● YOUR GOAL: A picture should never appear in your copy. Transcribe the listing exactly from its first line through the line with "以上对话对于我来说貌似已经习以为常了。", both ends included.

● RECORDED DATA:

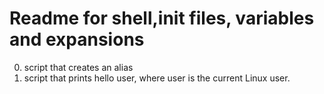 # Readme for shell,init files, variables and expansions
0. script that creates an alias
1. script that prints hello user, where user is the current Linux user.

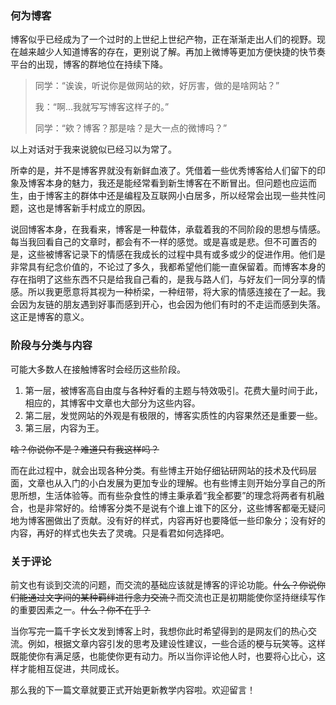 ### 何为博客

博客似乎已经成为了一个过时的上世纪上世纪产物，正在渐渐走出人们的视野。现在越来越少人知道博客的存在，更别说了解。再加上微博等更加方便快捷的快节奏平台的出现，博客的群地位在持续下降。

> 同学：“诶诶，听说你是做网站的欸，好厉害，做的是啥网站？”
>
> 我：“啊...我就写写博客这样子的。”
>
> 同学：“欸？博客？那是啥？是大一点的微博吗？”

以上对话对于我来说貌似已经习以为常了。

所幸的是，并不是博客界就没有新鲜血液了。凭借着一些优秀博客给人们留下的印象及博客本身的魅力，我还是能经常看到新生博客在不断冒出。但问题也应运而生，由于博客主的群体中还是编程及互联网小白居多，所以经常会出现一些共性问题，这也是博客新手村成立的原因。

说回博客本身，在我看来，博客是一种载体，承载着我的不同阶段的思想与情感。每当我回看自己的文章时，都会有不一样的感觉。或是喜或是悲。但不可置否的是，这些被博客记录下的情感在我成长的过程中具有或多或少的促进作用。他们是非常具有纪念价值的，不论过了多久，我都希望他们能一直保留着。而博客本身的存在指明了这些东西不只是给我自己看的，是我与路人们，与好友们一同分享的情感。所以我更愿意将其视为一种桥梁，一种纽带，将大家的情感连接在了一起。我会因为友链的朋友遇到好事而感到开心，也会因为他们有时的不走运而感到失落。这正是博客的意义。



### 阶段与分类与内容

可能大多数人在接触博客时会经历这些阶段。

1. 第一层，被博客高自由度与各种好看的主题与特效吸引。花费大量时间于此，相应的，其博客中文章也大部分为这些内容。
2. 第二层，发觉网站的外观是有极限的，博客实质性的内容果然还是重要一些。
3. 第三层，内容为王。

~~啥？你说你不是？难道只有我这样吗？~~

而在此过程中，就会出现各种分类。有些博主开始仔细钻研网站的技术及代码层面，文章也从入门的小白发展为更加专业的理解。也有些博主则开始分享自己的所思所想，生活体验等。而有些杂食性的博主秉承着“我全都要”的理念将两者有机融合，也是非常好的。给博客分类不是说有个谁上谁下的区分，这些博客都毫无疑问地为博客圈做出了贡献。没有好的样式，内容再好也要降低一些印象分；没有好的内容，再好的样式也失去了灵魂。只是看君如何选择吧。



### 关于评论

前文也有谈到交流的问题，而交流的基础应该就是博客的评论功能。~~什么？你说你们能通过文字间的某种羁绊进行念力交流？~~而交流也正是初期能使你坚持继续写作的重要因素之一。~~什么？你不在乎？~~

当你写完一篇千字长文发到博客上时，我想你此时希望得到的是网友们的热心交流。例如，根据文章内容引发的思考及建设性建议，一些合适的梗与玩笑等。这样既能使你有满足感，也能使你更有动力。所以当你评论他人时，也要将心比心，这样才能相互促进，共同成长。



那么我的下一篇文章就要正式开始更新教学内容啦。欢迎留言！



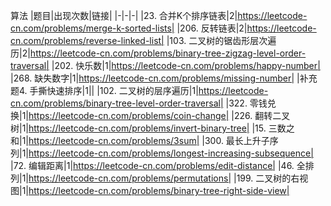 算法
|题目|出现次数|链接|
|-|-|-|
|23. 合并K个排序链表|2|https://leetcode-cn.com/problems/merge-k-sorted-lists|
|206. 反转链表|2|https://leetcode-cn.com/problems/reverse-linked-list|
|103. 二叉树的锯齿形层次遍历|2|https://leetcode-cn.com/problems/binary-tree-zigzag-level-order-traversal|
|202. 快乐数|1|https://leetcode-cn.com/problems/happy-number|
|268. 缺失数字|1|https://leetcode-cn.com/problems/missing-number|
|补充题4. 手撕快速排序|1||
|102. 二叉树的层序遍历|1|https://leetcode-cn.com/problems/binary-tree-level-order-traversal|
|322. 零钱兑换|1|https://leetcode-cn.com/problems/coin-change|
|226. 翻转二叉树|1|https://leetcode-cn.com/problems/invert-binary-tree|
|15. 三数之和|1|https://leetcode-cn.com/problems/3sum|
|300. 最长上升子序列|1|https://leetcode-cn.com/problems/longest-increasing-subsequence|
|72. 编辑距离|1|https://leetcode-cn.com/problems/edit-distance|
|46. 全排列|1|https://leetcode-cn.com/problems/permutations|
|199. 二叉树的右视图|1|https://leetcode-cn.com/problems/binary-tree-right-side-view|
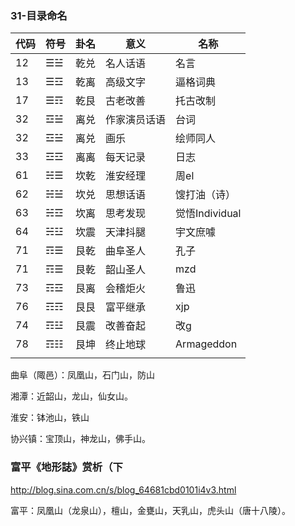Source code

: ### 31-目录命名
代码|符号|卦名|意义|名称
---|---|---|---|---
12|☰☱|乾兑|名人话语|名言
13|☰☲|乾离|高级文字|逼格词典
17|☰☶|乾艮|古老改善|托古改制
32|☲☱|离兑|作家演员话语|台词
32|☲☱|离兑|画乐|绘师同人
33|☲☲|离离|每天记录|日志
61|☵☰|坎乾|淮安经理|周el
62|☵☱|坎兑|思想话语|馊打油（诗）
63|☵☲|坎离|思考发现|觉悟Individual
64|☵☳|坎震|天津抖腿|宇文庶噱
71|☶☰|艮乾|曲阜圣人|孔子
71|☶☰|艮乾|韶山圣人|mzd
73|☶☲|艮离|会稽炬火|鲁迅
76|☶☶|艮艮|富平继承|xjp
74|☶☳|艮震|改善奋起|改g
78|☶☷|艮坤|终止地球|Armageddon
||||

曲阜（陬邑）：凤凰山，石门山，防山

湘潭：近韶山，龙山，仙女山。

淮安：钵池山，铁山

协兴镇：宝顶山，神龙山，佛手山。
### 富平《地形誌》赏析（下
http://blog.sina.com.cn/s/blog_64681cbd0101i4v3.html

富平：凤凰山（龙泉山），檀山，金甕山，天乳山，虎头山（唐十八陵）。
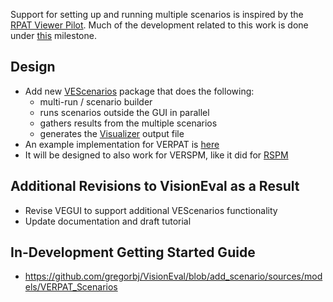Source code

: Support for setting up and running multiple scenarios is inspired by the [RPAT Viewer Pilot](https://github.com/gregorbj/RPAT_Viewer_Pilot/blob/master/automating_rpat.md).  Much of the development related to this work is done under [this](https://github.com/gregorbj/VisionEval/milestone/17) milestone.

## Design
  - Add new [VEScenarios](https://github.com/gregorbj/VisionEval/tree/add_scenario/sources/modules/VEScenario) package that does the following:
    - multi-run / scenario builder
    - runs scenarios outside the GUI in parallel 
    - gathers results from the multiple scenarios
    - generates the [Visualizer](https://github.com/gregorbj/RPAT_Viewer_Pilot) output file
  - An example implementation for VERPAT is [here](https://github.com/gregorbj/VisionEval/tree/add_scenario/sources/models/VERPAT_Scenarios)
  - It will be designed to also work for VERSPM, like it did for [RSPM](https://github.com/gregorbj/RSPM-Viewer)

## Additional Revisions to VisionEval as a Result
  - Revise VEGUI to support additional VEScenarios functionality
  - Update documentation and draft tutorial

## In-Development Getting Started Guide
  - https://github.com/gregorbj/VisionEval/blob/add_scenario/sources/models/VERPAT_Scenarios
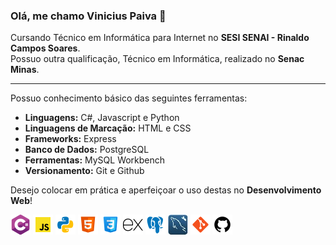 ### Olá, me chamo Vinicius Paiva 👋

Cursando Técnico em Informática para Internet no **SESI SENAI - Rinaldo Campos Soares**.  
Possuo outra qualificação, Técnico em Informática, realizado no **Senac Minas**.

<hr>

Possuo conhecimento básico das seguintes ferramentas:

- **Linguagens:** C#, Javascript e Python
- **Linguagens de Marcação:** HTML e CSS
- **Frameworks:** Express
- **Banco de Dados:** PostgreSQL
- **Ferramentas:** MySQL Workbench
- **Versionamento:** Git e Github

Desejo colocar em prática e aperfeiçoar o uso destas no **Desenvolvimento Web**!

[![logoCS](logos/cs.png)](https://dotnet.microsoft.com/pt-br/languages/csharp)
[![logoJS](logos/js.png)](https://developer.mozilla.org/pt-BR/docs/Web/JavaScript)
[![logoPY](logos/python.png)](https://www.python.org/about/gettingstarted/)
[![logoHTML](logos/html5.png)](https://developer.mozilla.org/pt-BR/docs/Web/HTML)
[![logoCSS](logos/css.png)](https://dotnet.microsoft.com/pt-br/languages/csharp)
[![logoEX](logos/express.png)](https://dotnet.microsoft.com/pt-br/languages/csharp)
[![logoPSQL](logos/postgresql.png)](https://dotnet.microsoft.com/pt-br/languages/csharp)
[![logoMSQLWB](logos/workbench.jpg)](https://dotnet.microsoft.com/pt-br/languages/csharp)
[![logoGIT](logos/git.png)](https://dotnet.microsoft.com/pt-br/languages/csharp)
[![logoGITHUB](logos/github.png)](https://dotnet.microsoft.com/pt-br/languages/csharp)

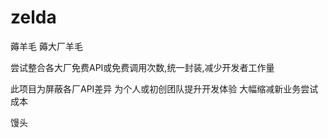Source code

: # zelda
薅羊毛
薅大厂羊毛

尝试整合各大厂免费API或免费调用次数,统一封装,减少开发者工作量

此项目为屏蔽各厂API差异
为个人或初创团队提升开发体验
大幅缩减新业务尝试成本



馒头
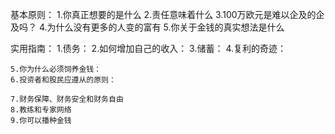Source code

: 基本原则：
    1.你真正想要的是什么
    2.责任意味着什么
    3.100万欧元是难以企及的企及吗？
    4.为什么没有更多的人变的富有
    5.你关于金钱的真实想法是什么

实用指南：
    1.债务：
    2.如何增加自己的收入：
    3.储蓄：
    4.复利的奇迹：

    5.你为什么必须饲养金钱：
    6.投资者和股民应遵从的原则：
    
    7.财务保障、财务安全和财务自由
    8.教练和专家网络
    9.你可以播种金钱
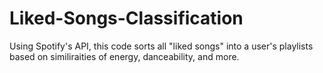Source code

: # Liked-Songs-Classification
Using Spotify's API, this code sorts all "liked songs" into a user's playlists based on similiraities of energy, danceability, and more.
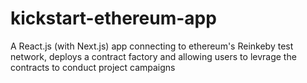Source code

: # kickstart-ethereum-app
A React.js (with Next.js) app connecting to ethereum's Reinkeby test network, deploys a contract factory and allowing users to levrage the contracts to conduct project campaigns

● WRITTEN RESPONSE:
 # Readme for shell,init files, variables and expansions
0. script that creates an alias
1. script that prints hello user, where user is the current Linux user.

 ### 何为博客

博客似乎已经成为了一个过时的上世纪上世纪产物，正在渐渐走出人们的视野。现在越来越少人知道博客的存在，更别说了解。再加上微博等更加方便快捷的快节奏平台的出现，博客的群地位在持续下降。

> 同学：“诶诶，听说你是做网站的欸，好厉害，做的是啥网站？”
>
> 我：“啊...我就写写博客这样子的。”
>
> 同学：“欸？博客？那是啥？是大一点的微博吗？”

以上对话对于我来说貌似已经习以为常了。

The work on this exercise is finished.